Republicans are similarly lukewarm on some of the party’s governors. Twenty-one percent want Gov. Rick Perry, R-Texas, to run, but 32 percent disagree. Fourteen percent want Gov. Bobby Jindal, R-Louisiana, to run, but 20 percent disagree. Wisconsin’s Scott Walker fares better, however: 22 percent want him to run, while 12 percent don’t.

Finally, 19 percent of Republicans would like to see former Pennsylvania Sen. Rick Santorum run, while 29 percent would not. And 21 percent would like to see a campaign by Dr. Ben Carson, a retired neurosurgeon and conservative activist, while 17 percent disagree.

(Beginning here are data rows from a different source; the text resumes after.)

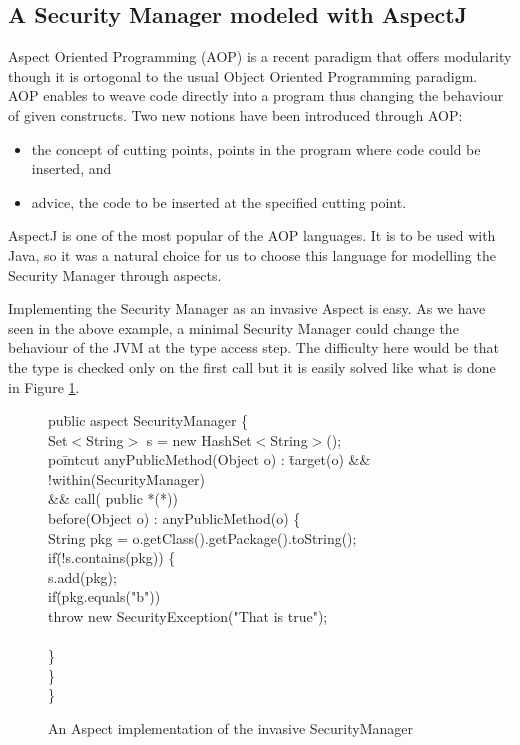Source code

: \subsection{A Security Manager modeled with AspectJ}
Aspect Oriented Programming (AOP) is a recent paradigm that offers
modularity though it is ortogonal to the usual Object Oriented
Programming paradigm. AOP enables to weave code directly into a
program thus changing the behaviour of given constructs. Two new
notions have been introduced through AOP:
\begin{itemize}
\item the concept of cutting points, points in the program where code
could be inserted, and
\item advice, the code to be inserted at the specified cutting point.
\end{itemize}
AspectJ is one of the most popular of the AOP languages. It is to be
used with Java, so it was a natural choice for us to choose this
language for modelling the Security Manager through aspects.

Implementing the Security Manager as an invasive Aspect is easy.  As
we have seen in the above example, a minimal Security Manager could
change the behaviour of the JVM at the type access step. The
difficulty here would be that the type is checked only on the first
call but it is easily solved like what is done in Figure \ref{base_implem}.
%
\begin{figure}
\bcode
pu\=blic aspect SecurityManager \{\+\\

Set$<$String$>$ s = new HashSet$<$String$>$();\\
po\=intcut anyPublicMethod(Object o) : \=target(o) \&\& !within(SecurityManager)\+ \\
           \>\&\& call( public *(*))\-\\
before(Object o) : anyPublicMethod(o) \{\+\\
    String pkg = o.getClass().getPackage().toString();\\
    if\=(!s.contains(pkg)) \{\+\\     
       s.add(pkg);\\
       if\=(pkg.equals("b"))\\
           \>throw new SecurityException("That is true");\\\-\\ 
    \}\-\\
\}\-\\
\}
\ecode
\caption{An Aspect implementation of the invasive SecurityManager}
\label{base_implem}
\end{figure}


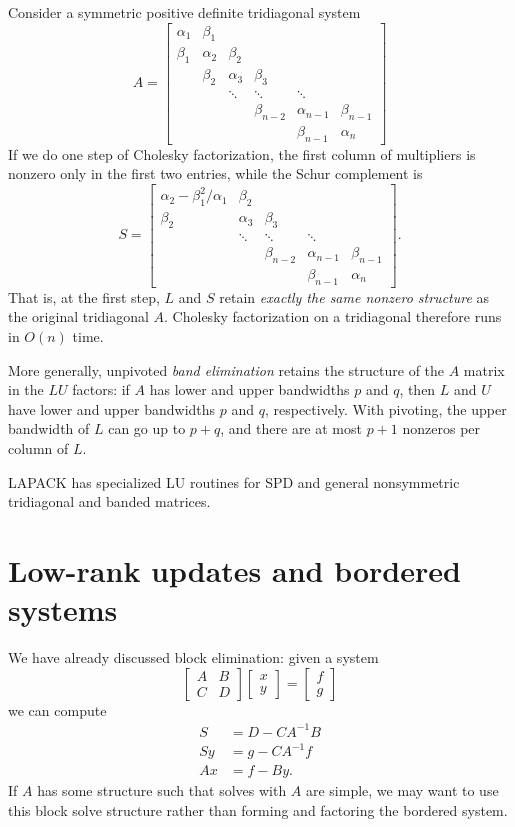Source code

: \documentclass[12pt, leqno]{article} %
\begin{document}
Consider a symmetric positive definite tridiagonal system
\[
  A = \begin{bmatrix}
  \alpha_1 & \beta_1 \\
  \beta_1 & \alpha_2 & \beta_2 \\
  & \beta_2 & \alpha_3 & \beta_3 \\
  & & \ddots & \ddots & \ddots \\
  & & & \beta_{n-2} & \alpha_{n-1} & \beta_{n-1} \\
  & & & & \beta_{n-1} & \alpha_n
  \end{bmatrix}
\]
If we do one step of Cholesky factorization, the first column of
multipliers is nonzero only in the first two entries,
while the Schur complement is
\[
  S = \begin{bmatrix}
  \alpha_2-\beta_1^2/\alpha_1 & \beta_2 \\
  \beta_2 & \alpha_3 & \beta_3 \\
  & \ddots & \ddots & \ddots \\
  & & \beta_{n-2} & \alpha_{n-1} & \beta_{n-1} \\
  & & & \beta_{n-1} & \alpha_n
  \end{bmatrix}.
\]
That is, at the first step, $L$ and $S$ retain {\em exactly the same
nonzero structure} as the original tridiagonal $A$.  Cholesky
factorization on a tridiagonal therefore runs in $O(n)$ time.

More generally, unpivoted {\em band elimination} retains the structure
of the $A$ matrix in the $LU$ factors: if $A$ has lower and upper
bandwidths $p$ and $q$, then $L$ and $U$ have lower and upper
bandwidths $p$ and $q$, respectively.  With pivoting, the upper
bandwidth of $L$ can go up to $p+q$, and there are at most
$p+1$ nonzeros per column of $L$.

LAPACK has specialized LU routines for SPD and general nonsymmetric
tridiagonal and banded matrices.

\section{Low-rank updates and bordered systems}

We have already discussed block elimination: given a system
\[
  \begin{bmatrix} A & B \\ C & D \end{bmatrix}
  \begin{bmatrix} x \\ y \end{bmatrix} =
  \begin{bmatrix} f \\ g \end{bmatrix}
\]
we can compute
\begin{align*}
  S &= D-C A^{-1} B \\
  S y &= g-C A^{-1} f \\
  A x &= f-By.
\end{align*}
If $A$ has some structure such that solves with $A$ are simple,
we may want to use this block solve structure rather than
forming and factoring the bordered system.
\end{document}
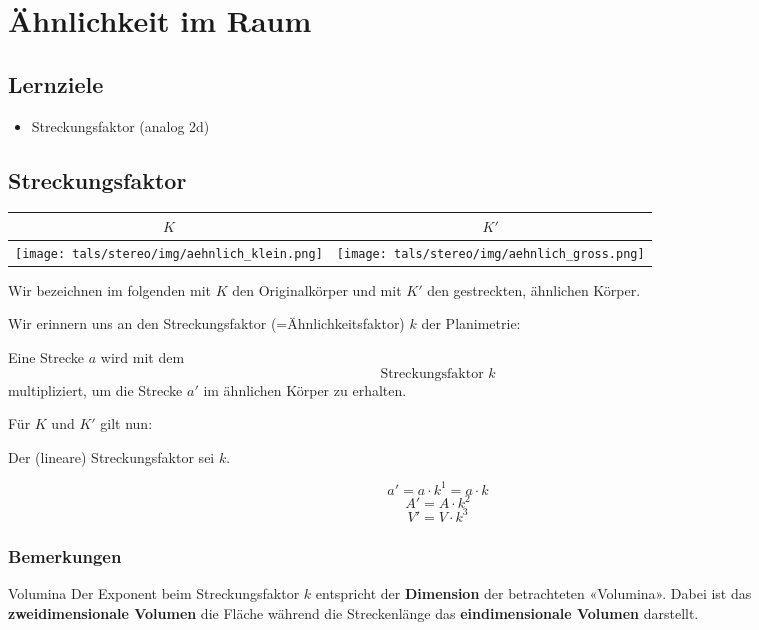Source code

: \section{Ähnlichkeit im Raum}


\subsection*{Lernziele}
\begin{itemize}
\item Streckungsfaktor (analog 2d)
\end{itemize}
\newpage

\subsection{Streckungsfaktor}

\begin{tabular}{cc}
  $K$ & $K'$ \\
  \hline
  \texttt{[image: tals/stereo/img/aehnlich\_klein.png]} & \texttt{[image: tals/stereo/img/aehnlich\_gross.png]}\\%
\end{tabular} 

Wir bezeichnen im folgenden mit $K$ den Originalkörper und mit $K'$ den gestreckten, ähnlichen Körper.

Wir erinnern uns an den Streckungsfaktor (=Ähnlichkeitsfaktor) $k$ der Planimetrie:
\begin{definition}{}{}
  Eine Strecke $a$ wird mit dem
  $$\text{Streckungsfaktor} \,\, k$$
  multipliziert, um die Strecke $a'$ im ähnlichen Körper zu erhalten.
\end{definition}

Für $K$ und $K'$ gilt nun:

\begin{gesetz}{}{}
  Der (lineare) Streckungsfaktor sei $k$.

  $$a' = a \cdot{} k^1 = a\cdot{}k $$
  $$A' = A \cdot{} k^2 $$
  $$V' = V \cdot{} k^3 $$
\end{gesetz}
\newpage
\subsubsection{Bemerkungen}
\begin{bemerkung}{Volumina}{}
Der Exponent beim Streckungsfaktor $k$ entspricht der \textbf{Dimension} der
betrachteten «Volumina». Dabei ist das \textbf{zweidimensionale Volumen} die
Fläche während die Streckenlänge das \textbf{eindimensionale Volumen} darstellt.
\end{bemerkung}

What’s most interesting about these numbers, of course, is the fact that so-called “establishment” candidates like Romney and Bush are doing far better in the polls right now than maverick candidates such as Ben Carson, Ted Cruz, or Rand Paul. To some degree, of course, the response to this poll can be attributed to name recognition and the fact that many of the potential candidates for President are still largely unknown to people who don’t follow politics closely. Still, it’s worthwhile to note what we’re seeing here, which is the fact that the top two candidates in the poll of self-identify Republicans are the so-called “establishment” candidates rather than the maverick conservatives. This runs counter to the arguments of people who are part of that base who claim, on a regular basis, that “the American people” are yearning for a hard right conservative in the mold of Ronald Reagan, not the Ronald Reagan who was actually President, mind you, but the myth that conservatives have created of a Ronald Reagan who governed to the hard right, never compromised, and provided the GOP with all it needs to know about how to win elections and govern, even in an era of divided government. Those candidates are far down the list of candidates that self-identified Republicans would like to see run in 2016, just as they were in 2012, 2008, and 2000.

While this is likely to be disappointing to the right wing base of the GOP, it should not be too much of a surprise.  Looking back through recent history, the Republican Party typically doesn’t end up nominating “maverick” candidates in the sense of picking the candidate that appeals most to the base. Instead, they have usually picked the candidate that arguably comes closest to appealing to the middle of American politics. In the era before primaries controlled the process, of course, this was largely due to the influence of party bosses and insiders in picking the nominees, but if anything the primary system has made the likelihood that the eventual GOP nominee will come from the “establishment” even more likely. For one thing, the fact that most Republican Presidential Primaries are open primaries means that voters who are generally politically independent are able to vote, and they are generally more likely to vote for more “middle of the road” candidates. This is how candidates like John McCain and Mitt Romney were able to hold off challenges from the right and win the nomination, and it’s likely to have a similar impact on the race in 2016 as well. Combine that with the role of money in politics, and the fact that big money Republican donors are more likely to back traditional conservatives than mavericks like Cruz, Paul, or Santorum, and it seems pretty clear that, despite the rise of the Tea Party, the GOP nomination process remains inclined to pick a candidate closer to the middle of American politics. Absent some drastic change, there’s no reason to believe that this won’t remain the case in 2016. Right now, that suggests that either Bush or, if he runs, Romney, would be the most likely person to be the nominee, but it could also mean that the nomination could go to one of the lesser known Governors that might get into the race. It also means that those hoping for a Ted Cruz or Rand Paul at the top of the Republican ticket next year are likely to be disappointed.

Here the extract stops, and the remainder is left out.